Use the Data Engineering Agent to build and modify data pipelines
This document shows you how to use the Data Engineering Agent in BigQuery and Dataform to create and modify data pipelines.
The Data Engineering Agent lets you build, modify, and manage data pipelines to load and process data in BigQuery. With the Data Engineering Agent, you can use natural language prompts to generate data pipelines from various data sources or adapt existing data pipelines to suit your data engineering needs.
The agent generates and organizes data pipeline code directly within Dataform repositories. The agent operates in the Dataform workspace, so Dataform pipelines are automatically available to the agent.
For more examples of prompts you can use with the Data Engineering Agent, see Sample prompts.
You can also use the Data Engineering Agent API, which uses the A2A protocol, to interact with the agent.
Limitations
The Data Engineering Agent has the following limitations:
- The Data Engineering Agent doesn't support natural-language commands for the
following file types:
- Notebooks
- Data preparation
- The Data Engineering Agent cannot execute pipelines. You must review and run or schedule pipelines.
- The Data Engineering Agent cannot search any web links or URLs provided through instructions or direct prompts.
- When importing files in an agent instruction
file, the
@import syntax supports only paths that begin with./,/, or a letter. - The data preview feature is supported only for
tables, declarations, or queries with the
hasOutputflag set totrue. - The Data Engineering Agent is subject to the general limitations of AI technology.
Before you begin
Before you use the Data Engineering Agent, perform the steps in this section.
Enable Gemini in BigQuery
Make sure that Gemini in BigQuery is enabled for your Cloud de Confiance by S3NS project.
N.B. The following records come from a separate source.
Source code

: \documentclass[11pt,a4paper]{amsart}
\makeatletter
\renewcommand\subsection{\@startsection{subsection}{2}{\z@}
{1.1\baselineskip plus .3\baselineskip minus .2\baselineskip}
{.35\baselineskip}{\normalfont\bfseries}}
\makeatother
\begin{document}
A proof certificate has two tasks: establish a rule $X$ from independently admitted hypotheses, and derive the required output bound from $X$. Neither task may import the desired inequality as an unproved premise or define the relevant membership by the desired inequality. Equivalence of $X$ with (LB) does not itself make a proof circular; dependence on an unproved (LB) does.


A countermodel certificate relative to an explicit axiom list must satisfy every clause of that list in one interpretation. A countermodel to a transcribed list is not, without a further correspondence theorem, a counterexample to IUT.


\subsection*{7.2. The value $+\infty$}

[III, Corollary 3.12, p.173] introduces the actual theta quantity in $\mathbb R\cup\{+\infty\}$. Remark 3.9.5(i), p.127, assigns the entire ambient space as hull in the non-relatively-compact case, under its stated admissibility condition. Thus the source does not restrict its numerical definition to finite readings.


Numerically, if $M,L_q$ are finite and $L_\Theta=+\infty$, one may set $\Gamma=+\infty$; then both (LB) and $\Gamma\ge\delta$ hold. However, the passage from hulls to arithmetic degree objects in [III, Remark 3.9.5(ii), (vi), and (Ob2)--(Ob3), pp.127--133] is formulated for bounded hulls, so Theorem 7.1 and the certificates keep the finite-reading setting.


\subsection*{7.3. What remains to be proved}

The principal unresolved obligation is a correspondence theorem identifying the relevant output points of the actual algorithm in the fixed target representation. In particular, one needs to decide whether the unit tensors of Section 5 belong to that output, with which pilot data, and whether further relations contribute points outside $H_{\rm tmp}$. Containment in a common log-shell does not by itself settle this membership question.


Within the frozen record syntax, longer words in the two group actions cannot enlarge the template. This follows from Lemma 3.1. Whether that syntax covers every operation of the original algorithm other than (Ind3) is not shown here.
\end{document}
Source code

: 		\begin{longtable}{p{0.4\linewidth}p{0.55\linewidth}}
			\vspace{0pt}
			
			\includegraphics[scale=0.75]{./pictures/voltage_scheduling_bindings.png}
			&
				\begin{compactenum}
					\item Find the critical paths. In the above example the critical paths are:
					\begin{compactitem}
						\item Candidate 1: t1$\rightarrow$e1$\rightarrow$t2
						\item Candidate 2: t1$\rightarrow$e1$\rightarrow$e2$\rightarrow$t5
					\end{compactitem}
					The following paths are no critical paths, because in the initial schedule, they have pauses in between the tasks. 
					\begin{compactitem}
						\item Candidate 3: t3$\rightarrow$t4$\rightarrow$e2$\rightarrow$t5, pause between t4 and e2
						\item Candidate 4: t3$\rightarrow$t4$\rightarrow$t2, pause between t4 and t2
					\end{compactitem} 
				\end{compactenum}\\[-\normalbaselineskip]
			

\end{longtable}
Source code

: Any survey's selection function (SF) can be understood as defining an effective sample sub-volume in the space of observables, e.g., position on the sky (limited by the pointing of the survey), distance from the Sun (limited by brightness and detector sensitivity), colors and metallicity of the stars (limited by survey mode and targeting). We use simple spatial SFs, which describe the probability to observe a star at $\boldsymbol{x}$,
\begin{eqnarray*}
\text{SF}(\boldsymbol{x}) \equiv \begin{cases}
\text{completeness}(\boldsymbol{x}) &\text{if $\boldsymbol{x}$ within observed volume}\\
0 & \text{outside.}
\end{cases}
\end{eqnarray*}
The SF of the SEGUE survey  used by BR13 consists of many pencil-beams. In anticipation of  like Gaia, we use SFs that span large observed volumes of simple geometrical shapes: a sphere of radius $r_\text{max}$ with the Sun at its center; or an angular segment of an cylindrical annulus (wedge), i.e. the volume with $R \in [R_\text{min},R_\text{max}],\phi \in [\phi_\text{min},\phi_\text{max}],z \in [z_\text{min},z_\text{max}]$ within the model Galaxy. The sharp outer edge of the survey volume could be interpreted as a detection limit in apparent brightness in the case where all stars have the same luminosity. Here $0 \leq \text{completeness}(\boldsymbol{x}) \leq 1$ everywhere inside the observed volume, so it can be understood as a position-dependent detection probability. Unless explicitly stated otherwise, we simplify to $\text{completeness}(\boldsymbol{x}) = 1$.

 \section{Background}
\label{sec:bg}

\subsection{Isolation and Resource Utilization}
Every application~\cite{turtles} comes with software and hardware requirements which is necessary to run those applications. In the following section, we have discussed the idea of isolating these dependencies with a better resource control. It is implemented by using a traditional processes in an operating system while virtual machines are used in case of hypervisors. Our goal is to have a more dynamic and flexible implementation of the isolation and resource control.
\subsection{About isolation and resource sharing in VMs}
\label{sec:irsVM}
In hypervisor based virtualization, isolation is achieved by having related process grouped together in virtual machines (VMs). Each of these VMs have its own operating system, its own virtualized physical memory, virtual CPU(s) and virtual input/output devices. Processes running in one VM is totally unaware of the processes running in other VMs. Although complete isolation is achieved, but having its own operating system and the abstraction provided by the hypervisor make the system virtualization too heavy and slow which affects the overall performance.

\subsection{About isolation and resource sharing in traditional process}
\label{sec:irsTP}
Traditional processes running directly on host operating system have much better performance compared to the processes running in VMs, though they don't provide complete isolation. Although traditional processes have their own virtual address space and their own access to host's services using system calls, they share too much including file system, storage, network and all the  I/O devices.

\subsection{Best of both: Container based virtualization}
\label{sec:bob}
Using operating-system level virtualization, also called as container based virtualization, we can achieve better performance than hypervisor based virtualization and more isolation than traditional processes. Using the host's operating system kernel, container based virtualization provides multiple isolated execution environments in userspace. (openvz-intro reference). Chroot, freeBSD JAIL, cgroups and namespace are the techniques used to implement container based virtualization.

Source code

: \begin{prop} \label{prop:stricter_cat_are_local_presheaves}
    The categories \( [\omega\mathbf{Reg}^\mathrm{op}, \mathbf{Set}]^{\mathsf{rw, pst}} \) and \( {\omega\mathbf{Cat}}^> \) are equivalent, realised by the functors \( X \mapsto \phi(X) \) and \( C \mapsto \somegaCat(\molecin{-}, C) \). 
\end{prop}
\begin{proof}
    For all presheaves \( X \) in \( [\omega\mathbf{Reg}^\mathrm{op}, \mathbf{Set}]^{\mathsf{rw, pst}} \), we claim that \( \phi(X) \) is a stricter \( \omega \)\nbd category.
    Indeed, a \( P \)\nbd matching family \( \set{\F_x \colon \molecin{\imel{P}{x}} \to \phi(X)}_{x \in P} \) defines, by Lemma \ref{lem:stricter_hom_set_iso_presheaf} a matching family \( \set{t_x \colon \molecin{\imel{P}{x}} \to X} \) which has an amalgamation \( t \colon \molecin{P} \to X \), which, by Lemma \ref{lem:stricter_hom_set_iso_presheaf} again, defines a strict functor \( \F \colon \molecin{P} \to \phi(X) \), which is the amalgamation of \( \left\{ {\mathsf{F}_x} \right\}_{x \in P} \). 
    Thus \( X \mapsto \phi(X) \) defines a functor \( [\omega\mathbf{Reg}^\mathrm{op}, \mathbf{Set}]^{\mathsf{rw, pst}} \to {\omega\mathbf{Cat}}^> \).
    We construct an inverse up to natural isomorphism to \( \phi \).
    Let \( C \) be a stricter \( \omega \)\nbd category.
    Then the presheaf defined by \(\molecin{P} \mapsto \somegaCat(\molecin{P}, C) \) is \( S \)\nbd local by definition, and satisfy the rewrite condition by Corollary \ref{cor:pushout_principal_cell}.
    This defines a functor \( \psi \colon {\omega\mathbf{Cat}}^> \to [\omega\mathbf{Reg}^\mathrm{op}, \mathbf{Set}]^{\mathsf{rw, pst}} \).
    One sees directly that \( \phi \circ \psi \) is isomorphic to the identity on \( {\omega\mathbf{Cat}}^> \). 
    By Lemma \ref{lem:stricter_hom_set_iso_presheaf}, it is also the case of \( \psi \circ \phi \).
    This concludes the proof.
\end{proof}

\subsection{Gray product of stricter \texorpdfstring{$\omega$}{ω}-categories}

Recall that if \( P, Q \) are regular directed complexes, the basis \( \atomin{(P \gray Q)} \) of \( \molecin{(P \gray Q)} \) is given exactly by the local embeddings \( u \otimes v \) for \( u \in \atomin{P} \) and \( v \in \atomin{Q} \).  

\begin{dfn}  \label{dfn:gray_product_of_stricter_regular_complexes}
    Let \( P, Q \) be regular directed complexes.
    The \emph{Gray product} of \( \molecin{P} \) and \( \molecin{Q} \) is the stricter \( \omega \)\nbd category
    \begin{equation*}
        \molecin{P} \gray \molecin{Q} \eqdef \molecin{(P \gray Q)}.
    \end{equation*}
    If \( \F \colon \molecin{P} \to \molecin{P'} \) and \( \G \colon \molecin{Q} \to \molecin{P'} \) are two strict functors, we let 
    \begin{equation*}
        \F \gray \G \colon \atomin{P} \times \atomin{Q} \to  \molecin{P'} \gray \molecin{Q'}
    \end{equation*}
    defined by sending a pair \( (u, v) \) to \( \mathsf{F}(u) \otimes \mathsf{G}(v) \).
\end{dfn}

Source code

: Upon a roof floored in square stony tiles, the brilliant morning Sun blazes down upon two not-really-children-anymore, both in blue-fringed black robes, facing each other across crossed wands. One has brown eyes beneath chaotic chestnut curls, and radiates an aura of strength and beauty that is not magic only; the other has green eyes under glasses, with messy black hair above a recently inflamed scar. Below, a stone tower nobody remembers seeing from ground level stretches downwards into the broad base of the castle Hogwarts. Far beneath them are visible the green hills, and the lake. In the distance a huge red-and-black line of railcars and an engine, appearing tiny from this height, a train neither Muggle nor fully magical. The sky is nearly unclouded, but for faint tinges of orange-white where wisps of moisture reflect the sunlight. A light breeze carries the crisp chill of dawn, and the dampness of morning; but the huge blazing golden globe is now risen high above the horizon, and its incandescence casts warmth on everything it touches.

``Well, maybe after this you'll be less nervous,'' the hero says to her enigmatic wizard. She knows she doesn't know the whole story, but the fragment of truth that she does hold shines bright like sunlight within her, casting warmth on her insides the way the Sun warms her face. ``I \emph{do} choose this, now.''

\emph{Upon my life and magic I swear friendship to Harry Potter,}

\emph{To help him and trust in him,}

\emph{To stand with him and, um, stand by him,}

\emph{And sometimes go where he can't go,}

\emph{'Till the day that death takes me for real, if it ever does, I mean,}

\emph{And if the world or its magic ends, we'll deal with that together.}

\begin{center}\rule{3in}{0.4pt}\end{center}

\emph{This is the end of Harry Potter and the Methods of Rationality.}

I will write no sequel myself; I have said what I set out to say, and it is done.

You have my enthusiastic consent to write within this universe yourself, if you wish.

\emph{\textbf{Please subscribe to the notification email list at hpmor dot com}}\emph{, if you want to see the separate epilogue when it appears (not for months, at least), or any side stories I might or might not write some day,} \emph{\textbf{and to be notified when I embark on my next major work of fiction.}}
For more information, see Set up Gemini in BigQuery.
Enable the required APIs
console
Enable the following APIs in the Cloud de Confiance console for the Cloud de Confiance by S3NS project you use with the Conversational Analytics API.
Enable the Gemini Data Analytics API
gcloud
To enable the Gemini Data Analytics API, the Gemini for Cloud de Confiance by S3NS
API, and the BigQuery API, use the Google Cloud CLI
and run the following gcloud
services enable commands:
gcloud services enable geminidataanalytics.googleapis.com --project=PROJECT_ID gcloud services enable cloudaicompanion.googleapis.com --project=PROJECT_ID gcloud services enable bigquery.googleapis.com --project=PROJECT_ID
Replace PROJECT_ID with your Cloud de Confiance by S3NS project ID.
Required roles
To get the permission that you need to use the Data Engineering Agent, ask your administrator to grant you the following IAM roles on the project:
- Dataform Code Editor (
roles/dataform.codeEditor) - BigQuery Job User (
roles/bigquery.jobUser) - Gemini Data Analytics Stateless Chat User (
roles/geminidataanalytics.dataAgentStatelessUser)
For more information about granting roles, see Manage access to projects, folders, and organizations.
This predefined role contains the
geminidataanalytics.locations.useDataEngineeringAgent
permission,
which is required to
use the Data Engineering Agent.
You might also be able to get this permission with custom roles or other predefined roles.
Knowledge Catalog integration prerequisites
To get the permission that
you need to integrate the Data Engineering Agent with Knowledge Catalog,
ask your administrator to grant you the
Dataplex Catalog Editor (roles/dataplex.catalogEditor) IAM role on the project.
For more information about granting roles, see Manage access to projects, folders, and organizations.
This predefined role contains the
geminidataanalytics.locations.useDataEngineeringAgent
permission,
which is required to
integrate the Data Engineering Agent with Knowledge Catalog.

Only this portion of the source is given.